During my post doctoral fellowship, I worked with a number of college students from a large East Coast university, known for its infamous party scene and “dayges” - a term used to signify day long drinkathons. In my work with these students, I noticed the same themes kept emerging, “I hate being alone. I don’t know what to do with myself, I just get unbearably sad.” “How do you fill that time?” I’d ask, always getting a similar answer, “My phone...Instagram... Snap Chat...” What I came to learn was that people would spend their alone time thinking, “My life isn’t as (blank) as other people’s,” or, “I’m not as (blank) as other people.”
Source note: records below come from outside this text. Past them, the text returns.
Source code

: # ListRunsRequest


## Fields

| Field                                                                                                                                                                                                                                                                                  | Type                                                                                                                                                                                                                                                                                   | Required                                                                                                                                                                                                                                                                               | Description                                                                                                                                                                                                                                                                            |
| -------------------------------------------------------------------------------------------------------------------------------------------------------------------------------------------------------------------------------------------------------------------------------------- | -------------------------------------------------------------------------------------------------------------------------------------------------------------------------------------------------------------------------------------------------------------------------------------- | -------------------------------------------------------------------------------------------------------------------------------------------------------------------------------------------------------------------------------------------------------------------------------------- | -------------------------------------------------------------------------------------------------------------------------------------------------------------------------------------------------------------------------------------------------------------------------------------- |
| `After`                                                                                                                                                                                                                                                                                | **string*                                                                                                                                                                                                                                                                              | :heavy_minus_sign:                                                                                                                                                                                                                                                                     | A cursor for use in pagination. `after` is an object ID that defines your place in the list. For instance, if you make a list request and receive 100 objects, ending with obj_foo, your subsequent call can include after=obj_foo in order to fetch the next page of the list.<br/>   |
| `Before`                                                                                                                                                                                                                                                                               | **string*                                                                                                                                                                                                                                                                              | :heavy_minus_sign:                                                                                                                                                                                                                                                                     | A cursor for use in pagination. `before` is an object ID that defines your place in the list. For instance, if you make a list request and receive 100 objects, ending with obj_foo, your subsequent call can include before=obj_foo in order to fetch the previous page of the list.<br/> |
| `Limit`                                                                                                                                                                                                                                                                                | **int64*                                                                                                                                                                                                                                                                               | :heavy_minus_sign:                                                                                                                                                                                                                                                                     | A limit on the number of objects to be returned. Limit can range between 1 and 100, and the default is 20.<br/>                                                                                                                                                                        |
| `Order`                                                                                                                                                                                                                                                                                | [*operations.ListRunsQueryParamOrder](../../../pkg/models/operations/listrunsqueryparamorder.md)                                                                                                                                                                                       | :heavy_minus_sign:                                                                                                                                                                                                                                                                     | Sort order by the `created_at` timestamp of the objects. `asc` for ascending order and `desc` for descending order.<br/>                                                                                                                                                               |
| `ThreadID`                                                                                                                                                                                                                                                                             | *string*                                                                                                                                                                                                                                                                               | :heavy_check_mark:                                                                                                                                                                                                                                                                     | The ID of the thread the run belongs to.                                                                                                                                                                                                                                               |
No wonder they dreaded these small windows of time! When they weren’t distracted by school work, fraternity parties, and rush events, they were inadvertently engaging in an activity that induced all sorts of feelings of inadequacy and low self worth. While social media was originally intended to be a tool for interpersonal connection(and still can be if used with intention), in our current times it often serves as a tool for social comparison, and by proxy, it becomes a vehicle for self-deprecating thoughts. Seeing other young women taking selfies at the popular fraternity can trigger a whole story about another person’s life: “She is so pretty, popular, smart, guys love her...she has everything, and I have nothing.” Yet the reality is likely very far from that curated photo she posted on Instagram 2 minutes ago. Whether or not the photo reflects reality, what is certain is that it has the potential to induce immense shame and self loathing.
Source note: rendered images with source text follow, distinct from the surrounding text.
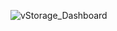 ![vStorage_Dashboard](https://user-images.githubusercontent.com/85190573/160000876-5fef7cc1-ba0b-4c36-a001-78b0409cba53.png)
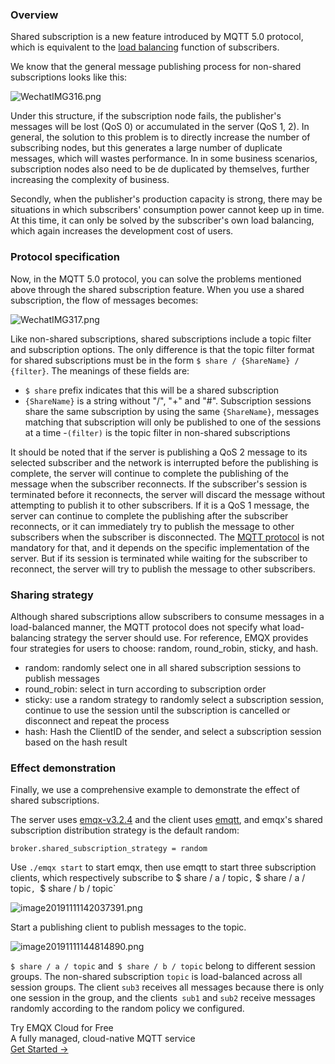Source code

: ### Overview

Shared subscription is a new feature introduced by MQTT 5.0 protocol, which is equivalent to the [load balancing](https://www.emqx.com/en/blog/mqtt-broker-clustering-part-2-sticky-session-load-balancing) function of subscribers.

We know that the general message publishing process for non-shared subscriptions looks like this:

![WechatIMG316.png](https://assets.emqx.com/images/47ff10326b8cd86daa0cedd5de5ee9f3.png)

Under this structure, if the subscription node fails, the publisher's messages will be lost (QoS 0) or accumulated in the server (QoS 1, 2). In general, the solution to this problem is to directly increase the number of subscribing nodes, but this generates a large number of duplicate messages, which will wastes performance. In in some business scenarios, subscription nodes also need to be de duplicated by themselves, further increasing the complexity of business.

Secondly, when the publisher's production capacity is strong, there may be situations in which subscribers' consumption power cannot keep up in time. At this time, it can only be solved by the subscriber's own load balancing, which again increases the development cost of users.

### Protocol specification

Now, in the MQTT 5.0 protocol, you can solve the problems mentioned above through the shared subscription feature. When you use a shared subscription, the flow of messages becomes:

![WechatIMG317.png](https://assets.emqx.com/images/9aace6468a314ac10cd9badefb79f9d1.png)

Like non-shared subscriptions, shared subscriptions include a topic filter and subscription options. The only difference is that the topic filter format for shared subscriptions must be in the form `$ share / {ShareName} / {filter}`. The meanings of these fields are:

- `$ share` prefix indicates that this will be a shared subscription
- `{ShareName}` is a string without "/", "+" and "#". Subscription sessions share the same subscription by using the same `{ShareName}`, messages matching that subscription will only be published to one of the sessions at a time
  -`(filter)` is the topic filter in non-shared subscriptions

It should be noted that if the server is publishing a QoS 2 message to its selected subscriber and the network is interrupted before the publishing is complete, the server will continue to complete the publishing of the message when the subscriber reconnects. If the subscriber's session is terminated before it reconnects, the server will discard the message without attempting to publish it to other subscribers. If it is a QoS 1 message, the server can continue to complete the publishing after the subscriber reconnects, or it can immediately try to publish the message to other subscribers when the subscriber is disconnected. The [MQTT protocol](https://www.emqx.com/en/mqtt) is not mandatory for that, and it depends on the specific implementation of the server. But if its session is terminated while waiting for the subscriber to reconnect, the server will try to publish the message to other subscribers.

### Sharing strategy

Although shared subscriptions allow subscribers to consume messages in a load-balanced manner, the MQTT protocol does not specify what load-balancing strategy the server should use. For reference, EMQX provides four strategies  for users to choose: random, round_robin, sticky, and hash.

- random: randomly select one in all shared subscription sessions to publish messages 
- round_robin: select in turn according to subscription order
- sticky: use a random strategy to randomly select a subscription session, continue to use the session until the subscription is cancelled or disconnect and repeat the process
- hash: Hash the ClientID of the sender, and select a subscription session based on the hash result

### Effect demonstration

Finally, we use a comprehensive example to demonstrate the effect of shared subscriptions.

The server uses [emqx-v3.2.4](https://github.com/emqx/emqx/tree/v3.2.4) and the client uses [emqtt](https://github.com/emqx/emqtt), and emqx's shared subscription distribution strategy is the default random:

`broker.shared_subscription_strategy = random`

Use `./emqx start` to start emqx, then use emqtt to start three subscription clients, which respectively subscribe to $ share / a / topic`,` $ share / a / topic`, `$ share / b / topic`

![image20191111142037391.png](https://assets.emqx.com/images/c3ebf7c105b985765208819e67af4c6d.png)

Start a publishing client to publish messages to the topic.

![image20191111144814890.png](https://assets.emqx.com/images/d78a66888dfa5664dc44a819a5b195c6.png)

`$ share / a / topic` and` $ share / b / topic` belong to different session groups. The non-shared subscription  `topic` is load-balanced across all session groups. The client `sub3` receives all messages because there is only one session in the group, and the clients` sub1` and `sub2` receive messages randomly according to the random policy we configured.


<section class="promotion">
    <div>
        Try EMQX Cloud for Free
        <div class="is-size-14 is-text-normal has-text-weight-normal">A fully managed, cloud-native MQTT service</div>
    </div>
    <a href="https://accounts.emqx.com/signup?continue=https://cloud-intl.emqx.com/console/deployments/0?oper=new" class="button is-gradient px-5">Get Started →</a>
</section>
So what are college students to do in their “solo time?” one might ask. I know it may be easier said than done, but turning off your phone or simply placing it on “do not disturb” mode eliminates the temptation to use others’ lives as a source of stimulation. Ask yourself the question, “What did I do with my free time before I had a phone?” You might be surprised at what you come up with. Perhaps you read a book, baked cookies, blasted music and danced around the house or shot hoops in the back yard.
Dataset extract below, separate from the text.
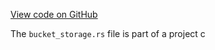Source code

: [View code on GitHub](https://github.com/solana-labs/solana/blob/master/bucket_map/src/bucket_storage.rs)

The `bucket_storage.rs` file is part of a project c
These are all forms of play! As we grow up, and particularly around the era of social media, there is a pressure to perform in every sense of the word. Whether it’s the pressure to get straight A's, aiming to perfect one’s physical appearance, or getting that promotion at work, this pressure can get in the way of an essential human experience; that of play! When we are constantly looking for ways to enhance our performance, which goes hand-in-hand with comparing ourselves to others around us, we cannot also be okay just as we are. When you set aside the drive to perform for just a few minutes each day, you may be amazed to find the self acceptance that comes along with that. As I once heard on a podcast, there is great joy in missing out sometimes. JOMO.